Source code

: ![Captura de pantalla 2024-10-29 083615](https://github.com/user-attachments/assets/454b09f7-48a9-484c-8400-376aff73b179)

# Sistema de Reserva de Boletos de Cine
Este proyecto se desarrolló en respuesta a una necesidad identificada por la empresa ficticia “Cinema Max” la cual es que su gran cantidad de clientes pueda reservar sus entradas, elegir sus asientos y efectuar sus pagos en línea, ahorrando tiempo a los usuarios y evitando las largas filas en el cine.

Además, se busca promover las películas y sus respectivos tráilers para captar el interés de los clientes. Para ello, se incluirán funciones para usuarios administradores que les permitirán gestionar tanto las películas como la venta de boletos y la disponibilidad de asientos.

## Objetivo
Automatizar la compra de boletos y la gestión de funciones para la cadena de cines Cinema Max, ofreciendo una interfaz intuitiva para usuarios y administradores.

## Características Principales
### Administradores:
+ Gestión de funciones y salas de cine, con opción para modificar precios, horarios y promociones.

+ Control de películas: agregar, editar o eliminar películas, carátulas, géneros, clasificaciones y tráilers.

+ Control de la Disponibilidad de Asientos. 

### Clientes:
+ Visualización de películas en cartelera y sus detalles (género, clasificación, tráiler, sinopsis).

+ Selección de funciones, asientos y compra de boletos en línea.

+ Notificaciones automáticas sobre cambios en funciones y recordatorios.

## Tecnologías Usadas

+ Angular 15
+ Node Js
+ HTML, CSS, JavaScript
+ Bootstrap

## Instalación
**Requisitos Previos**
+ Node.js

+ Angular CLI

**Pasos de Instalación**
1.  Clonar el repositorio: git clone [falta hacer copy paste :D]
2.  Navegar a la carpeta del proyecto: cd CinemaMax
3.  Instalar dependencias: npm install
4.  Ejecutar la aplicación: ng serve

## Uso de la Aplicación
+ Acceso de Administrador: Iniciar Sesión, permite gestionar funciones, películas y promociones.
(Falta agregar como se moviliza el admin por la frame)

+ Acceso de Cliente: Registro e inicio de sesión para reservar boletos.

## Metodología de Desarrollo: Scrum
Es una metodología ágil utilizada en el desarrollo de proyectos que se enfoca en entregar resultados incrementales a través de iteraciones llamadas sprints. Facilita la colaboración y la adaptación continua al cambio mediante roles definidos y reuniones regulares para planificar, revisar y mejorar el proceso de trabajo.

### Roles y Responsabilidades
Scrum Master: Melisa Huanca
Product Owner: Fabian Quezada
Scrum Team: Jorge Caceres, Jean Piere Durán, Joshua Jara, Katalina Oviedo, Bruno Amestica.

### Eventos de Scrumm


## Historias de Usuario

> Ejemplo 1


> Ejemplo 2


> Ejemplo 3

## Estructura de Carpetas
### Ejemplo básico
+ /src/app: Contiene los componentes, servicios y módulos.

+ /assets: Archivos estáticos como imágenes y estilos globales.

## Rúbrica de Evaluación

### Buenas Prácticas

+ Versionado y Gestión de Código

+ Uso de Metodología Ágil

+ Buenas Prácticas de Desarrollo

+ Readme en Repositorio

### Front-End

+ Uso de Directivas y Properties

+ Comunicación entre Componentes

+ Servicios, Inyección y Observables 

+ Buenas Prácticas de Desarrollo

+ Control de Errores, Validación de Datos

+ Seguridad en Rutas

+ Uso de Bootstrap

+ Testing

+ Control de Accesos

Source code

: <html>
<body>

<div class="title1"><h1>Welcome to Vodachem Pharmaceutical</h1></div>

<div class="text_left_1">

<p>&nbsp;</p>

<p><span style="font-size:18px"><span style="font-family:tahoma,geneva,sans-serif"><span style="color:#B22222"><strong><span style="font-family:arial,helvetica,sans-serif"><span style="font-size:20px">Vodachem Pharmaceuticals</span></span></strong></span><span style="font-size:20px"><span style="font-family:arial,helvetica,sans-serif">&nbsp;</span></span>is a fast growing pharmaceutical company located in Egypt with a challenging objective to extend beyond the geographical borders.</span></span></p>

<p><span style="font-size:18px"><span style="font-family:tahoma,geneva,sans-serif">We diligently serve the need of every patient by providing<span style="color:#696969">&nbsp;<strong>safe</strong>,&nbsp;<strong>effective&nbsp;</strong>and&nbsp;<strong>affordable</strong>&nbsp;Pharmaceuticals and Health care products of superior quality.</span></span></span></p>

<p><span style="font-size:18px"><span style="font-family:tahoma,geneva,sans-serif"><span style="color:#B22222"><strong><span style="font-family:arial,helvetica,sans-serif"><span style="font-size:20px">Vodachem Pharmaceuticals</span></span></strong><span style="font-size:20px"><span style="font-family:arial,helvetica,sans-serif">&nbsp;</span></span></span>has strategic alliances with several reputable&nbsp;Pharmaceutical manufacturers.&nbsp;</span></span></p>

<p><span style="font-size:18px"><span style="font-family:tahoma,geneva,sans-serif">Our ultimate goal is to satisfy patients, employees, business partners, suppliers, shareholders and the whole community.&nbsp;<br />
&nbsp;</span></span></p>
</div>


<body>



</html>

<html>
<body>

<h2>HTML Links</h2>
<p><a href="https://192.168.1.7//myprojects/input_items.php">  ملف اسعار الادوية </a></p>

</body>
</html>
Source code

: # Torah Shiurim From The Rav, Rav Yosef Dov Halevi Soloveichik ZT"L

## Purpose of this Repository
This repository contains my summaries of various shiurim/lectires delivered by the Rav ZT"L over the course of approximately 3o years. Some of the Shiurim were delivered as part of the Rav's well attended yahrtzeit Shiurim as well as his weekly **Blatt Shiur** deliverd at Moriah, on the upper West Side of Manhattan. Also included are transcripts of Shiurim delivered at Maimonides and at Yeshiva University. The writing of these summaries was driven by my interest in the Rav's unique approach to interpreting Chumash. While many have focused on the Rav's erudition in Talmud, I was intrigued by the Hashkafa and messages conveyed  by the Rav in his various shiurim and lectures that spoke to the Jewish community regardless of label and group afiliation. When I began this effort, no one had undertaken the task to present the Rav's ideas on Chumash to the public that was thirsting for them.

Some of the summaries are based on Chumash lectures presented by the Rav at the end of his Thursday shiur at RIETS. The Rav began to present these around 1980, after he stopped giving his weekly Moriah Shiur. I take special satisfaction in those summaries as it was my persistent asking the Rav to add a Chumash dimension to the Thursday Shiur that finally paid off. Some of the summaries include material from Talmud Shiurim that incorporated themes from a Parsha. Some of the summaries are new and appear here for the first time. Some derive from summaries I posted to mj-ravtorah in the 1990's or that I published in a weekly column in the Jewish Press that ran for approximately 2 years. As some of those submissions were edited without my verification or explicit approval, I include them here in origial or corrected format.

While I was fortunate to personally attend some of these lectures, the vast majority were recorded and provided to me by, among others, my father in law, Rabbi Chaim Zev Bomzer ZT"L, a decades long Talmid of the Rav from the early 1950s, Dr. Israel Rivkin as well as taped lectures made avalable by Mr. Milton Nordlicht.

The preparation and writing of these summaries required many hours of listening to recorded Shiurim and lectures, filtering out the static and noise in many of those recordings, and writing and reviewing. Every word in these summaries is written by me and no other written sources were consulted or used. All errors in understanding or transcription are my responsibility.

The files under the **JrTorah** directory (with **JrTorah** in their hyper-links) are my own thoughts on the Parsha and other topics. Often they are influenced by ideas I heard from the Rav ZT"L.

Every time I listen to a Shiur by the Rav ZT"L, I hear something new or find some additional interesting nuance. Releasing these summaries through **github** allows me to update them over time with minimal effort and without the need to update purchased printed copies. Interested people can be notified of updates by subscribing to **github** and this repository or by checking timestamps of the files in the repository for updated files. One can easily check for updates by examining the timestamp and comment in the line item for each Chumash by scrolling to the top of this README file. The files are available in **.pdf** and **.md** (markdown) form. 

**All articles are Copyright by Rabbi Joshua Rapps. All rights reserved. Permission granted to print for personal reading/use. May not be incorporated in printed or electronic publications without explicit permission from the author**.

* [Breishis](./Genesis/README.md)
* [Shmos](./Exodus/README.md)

-- TASK TO COMPLETE --
A single number is the expected answer: how many lines of the entries contain "https".

-- ANSWER BOX --
2